Monday 10 October 2011

Camera Shots & Rendering

Below are a few of the shots that I produced for the project. The rest of the scenes that were also used were produced by other members of the group.

Low Angle Shot

This here is a low angle shot of the pod being lowered into the water by a crane. With both the sea platform and the submersible pod imported together, I started on animating the crane and the pod, with a rope in between them. The rope was created using a polygonal cylinder and applied a ncloth asset, making look more like a metal cord.

Smooth shaded preview of the shot. The rope object is selected as I set the tools to make move more like rope as the pod moves downwards and the crane rotates.

A rendered image of the shot with the lighting and texturing complete.



Above is a Quicktime clip of  the final shot showing the pod descending towards the ocean off screen.

High Angle Shot

Using the same scene, but with a few modifications, I set about producing a high angle shot in contrast with the low angle shot. Needed a high angle shot, as we needed to show more of the environment.

This smooth shaded preview shot shows the render settings where I intended to produce image files from each frame in the scene. Although we mainly used TIFF files, I sometimes used BMP format as it was what I'm used to.

Once the images were rendered, they were imported into After Effects to convert them into an image sequence and to be composited, changing the brightness, contrast and colour range if neccesary.
Rendered mental ray image of the shot, with phsyical lighting and ocean shader in the background.


Quicktime clip of the high angle shot.

Rendering

Once the scenes were done, modelling, texturing and lighting, we finished by rendering them to be used in the trailer. We accomplsihed this by using certain techniques which proved beneficial.


Some of the scenes that were done were rendered using passes, which we learnt about in tutorials.
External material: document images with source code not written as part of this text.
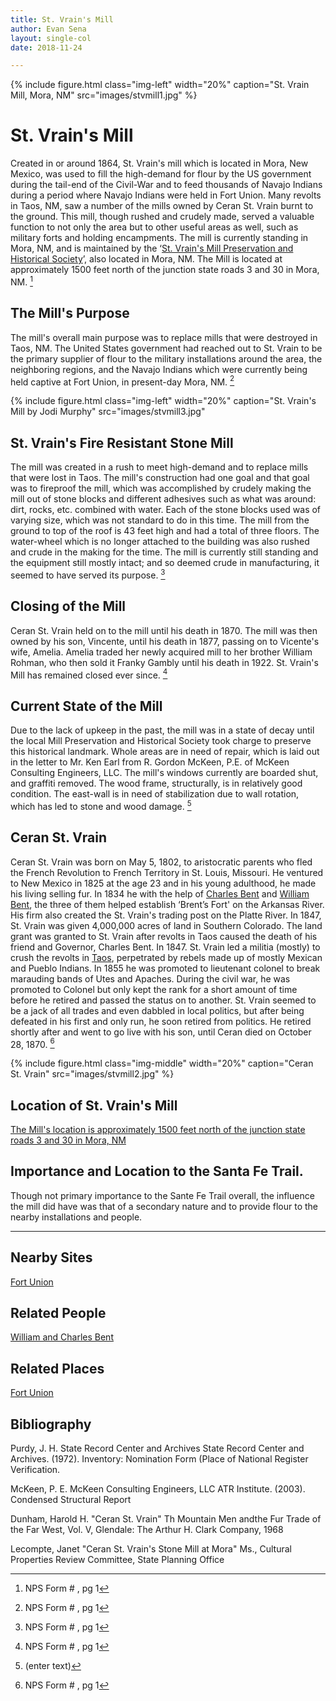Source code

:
 ```yaml
---
title: St. Vrain's Mill
author: Evan Sena
layout: single-col
date: 2018-11-24

---
```

{% include figure.html
  class="img-left"
  width="20%"
  caption="St. Vrain Mill, Mora, NM"
  src="images/stvmill1.jpg"
%}

# St. Vrain's Mill #
 Created in or around 1864, St. Vrain's mill which is located in Mora, New Mexico, was used to fill the high-demand for flour by the US government during the tail-end of the Civil-War and to feed thousands of Navajo Indians during a period where Navajo Indians were held in Fort Union. Many revolts in Taos, NM, saw a number of the mills owned by Ceran St. Vrain burnt to the ground. This mill, though rushed and crudely made, served a valuable function to not only the area but to other useful areas as well, such as military forts and holding encampments.  The mill is currently standing in Mora, NM, and is maintained by the ‘[St. Vrain's Mill Preservation and Historical Society](https://www.stvrainmill.org/)’, also located in Mora, NM. The Mill is located at approximately 1500 feet north of the junction state roads 3 and 30 in Mora, NM. [^formpg1]
  
## The Mill's Purpose
 The mill's overall main purpose was to replace mills that were destroyed in Taos, NM. The United States government had reached out to St. Vrain to be the primary supplier of flour to the military installations around the area, the neighboring regions, and the Navajo Indians which were currently being held captive at Fort Union, in present-day Mora, NM. [^formpg1]
 
 {% include figure.html
  class="img-left"
  width="20%"
  caption="St. Vrain's Mill by Jodi Murphy"
  src="images/stvmill3.jpg"
 
## St. Vrain's Fire Resistant Stone Mill
 The mill was created in a rush to meet high-demand and to replace mills that were lost in Taos. The mill's construction had one goal and that goal was to fireproof the mill, which was accomplished by crudely making the mill out of stone blocks and different adhesives such as what was around: dirt, rocks, etc. combined with water. Each of the stone blocks used was of varying size, which was not standard to do in this time.  The mill from the ground to top of the roof is 43 feet high and had a total of three floors. The water-wheel which is no longer attached to the building was also rushed and crude in the making for the time. The mill is currently still standing and the equipment still mostly intact; and so deemed crude in manufacturing, it seemed to have served its purpose. [^formpg1]

## Closing of the Mill
 Ceran St. Vrain held on to the mill until his death in 1870. The mill was then owned by his son, Vincente, until his death in 1877, passing on to Vicente's wife, Amelia. Amelia traded her newly acquired mill to her brother William Rohman, who then sold it Franky Gambly until his death in 1922. St. Vrain's Mill has remained closed ever since. [^formpg1]

## Current State of the Mill
Due to the lack of upkeep in the past, the mill was in a state of decay until the local Mill Preservation and Historical Society took charge to preserve this historical landmark. Whole areas are in need of repair, which is laid out in the letter to Mr. Ken Earl from R. Gordon McKeen, P.E. of McKeen Consulting Engineers, LLC. The mill's windows currently are boarded shut, and graffiti removed. The wood frame, structurally, is in relatively good condition. The east-wall is in need of stabilization due to wall rotation, which has led to stone and wood damage. [^McKeenpg1] 

## Ceran St. Vrain
Ceran St. Vrain was born on May 5, 1802, to aristocratic parents who fled the French Revolution to French Territory in St. Louis, Missouri. He ventured to New Mexico in 1825 at the age 23 and in his young adulthood, he made his living selling fur. In 1834 he with the help of [Charles Bent](http://newmexicohistory.org/people/charles-bent-bio) and [William Bent](https://www.coloradovirtuallibrary.org/digital-colorado/colorado-histories/beginnings/william-bent-frontiersman/), the three of them helped establish ‘Brent’s Fort' on the Arkansas River. His firm also created the St. Vrain's trading post on the Platte River. In 1847, St. Vrain was given 4,000,000 acres of land in Southern Colorado. The land grant was granted to St. Vrain after revolts in Taos caused the death of his friend and Governor, Charles Bent. In 1847. St. Vrain led a militia (mostly) to crush the revolts in [Taos](http://dev.newmexicohistory.org/filedetails.php?fileID=515), perpetrated by rebels made up of mostly Mexican and Pueblo Indians. In 1855 he was promoted to lieutenant colonel to break marauding bands of Utes and Apaches. During the civil war, he was promoted to Colonel but only kept the rank for a short amount of time before he retired and passed the status on to another. St. Vrain seemed to be a jack of all trades and even dabbled in local politics, but after being defeated in his first and only run, he soon retired from politics. He retired shortly after and went to go live with his son, until Ceran died on October 28, 1870. [^formpg1]

{% include figure.html
  class="img-middle"
  width="20%"
  caption="Ceran St. Vrain"
  src="images/stvmill2.jpg"
%}
 
## Location of St. Vrain's Mill ##
[The Mill's location is approximately 1500 feet north of the junction state roads 3 and 30 in Mora, NM](https://www.google.com/maps/place/St+Vrain+Mill+Preservation+%26+Historical+Foundation/@35.9757229,-105.3291799,15z/data=!4m2!3m1!1s0x0:0x3b82c89a49b1ccde?ved=2ahUKEwjj1M2GopXfAhV-HjQIHdtIDYcQ_BIwDnoECAUQCA)

## Importance and Location to the Santa Fe Trail. 
Though not primary importance to the Sante Fe Trail overall, the influence the mill did have was that of a secondary nature and to provide flour to the nearby installations and people. 

***

## Nearby Sites
[Fort Union](https://www.nps.gov/foun/index.htm) 

## Related People

[William and Charles Bent](https://www.nps.gov/articles/bentsold.htm) 

## Related Places

[Fort Union](https://www.nps.gov/foun/index.htm) 


## Bibliography
Purdy, J. H.  State Record Center and Archives
       State Record Center and Archives. (1972). Inventory: Nomination Form (Place of
       National Register Verification.

 McKeen, P. E.  McKeen Consulting Engineers, LLC
       ATR Institute. (2003). Condensed Structural Report

Dunham, Harold H. "Ceran St. Vrain" Th Mountain Men andthe Fur Trade of the Far West, 
  Vol. V, Glendale: The Arthur H. Clark Company, 1968
  
 Lecompte, Janet "Ceran St. Vrain's Stone Mill at Mora"  Ms., Cultural Properties Review Committee, 
  State Planning Office
       
[^formpg1]: NPS Form # , pg 1

[^formpg2]: NPS Form # , pg 2

[^formpg3]: NPS Form # , pg 2

[^formpg4]: NPS Form # , pg 2

[^formpg5]: NPS Form # , pg 2

[^formpg6]: NPS Form # , pg 2



[^McKeenpg1]: (enter text)

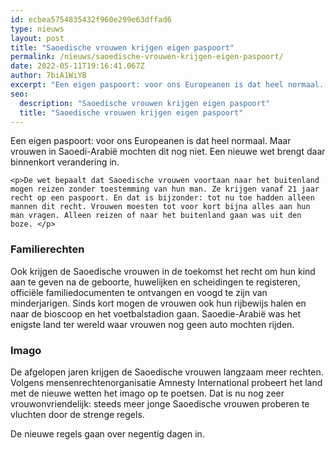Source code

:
 ```yaml
---
id: ecbea5754835432f960e299e63dffad6
type: nieuws
layout: post
title: "Saoedische vrouwen krijgen eigen paspoort"
permalink: /nieuws/saoedische-vrouwen-krijgen-eigen-paspoort/
date: 2022-05-11T19:16:41.067Z
author: 7biA1WiYB
excerpt: "Een eigen paspoort: voor ons Europeanen is dat heel normaal. Maar vrouwen in Saoedi-Arabië mochten dit nog niet. Een nieuwe wet brengt daar binnenkort verandering in.  "
seo:
  description: "Saoedische vrouwen krijgen eigen paspoort"
  title: "Saoedische vrouwen krijgen eigen paspoort"
---
```

Een eigen paspoort: voor ons Europeanen is dat heel normaal. Maar vrouwen in Saoedi-Arabië mochten dit nog niet. Een nieuwe wet brengt daar binnenkort verandering in.  

    <p>De wet bepaalt dat Saoedische vrouwen voortaan naar het buitenland mogen reizen zonder toestemming van hun man. Ze krijgen vanaf 21 jaar recht op een paspoort. En dat is bijzonder: tot nu toe hadden alleen mannen dit recht. Vrouwen moesten tot voor kort bijna alles aan hun man vragen. Alleen reizen of naar het buitenland gaan was uit den boze. </p>
<h3>Familierechten</h3>
<p>Ook krijgen de Saoedische vrouwen in de toekomst het recht om hun kind aan te geven na de geboorte, huwelijken en scheidingen te registeren, officiële familiedocumenten te ontvangen en voogd te zijn van minderjarigen. Sinds kort mogen de vrouwen ook hun rijbewijs halen en naar de bioscoop en het voetbalstadion gaan. Saoedie-Arabië was het enigste land ter wereld waar vrouwen nog geen auto mochten rijden. </p>
<h3>Imago</h3>
<p>De afgelopen jaren krijgen de Saoedische vrouwen langzaam meer rechten. Volgens mensenrechtenorganisatie Amnesty International probeert het land met de nieuwe wetten het imago op te poetsen. Dat is nu nog zeer vrouwonvriendelijk: steeds meer jonge Saoedische vrouwen proberen te vluchten door de strenge regels.</p>
<p>De nieuwe regels gaan over negentig dagen in. </p>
We only used certain passes which would render a certain layer of the scene and put them into images, which would then be composited together later in After Effects.


Most of the scenes that were produced were rendered using a render farm, which was really helpful as it took less time to completely render every frame of a particular scene and more than one at a time, ones that would normally take hours to render. Was accomplished by submitting a job file, selecting the processes and the number of frames to render, once we linked the scene, the sub processes worked on each frame based the original render settings in the scene file.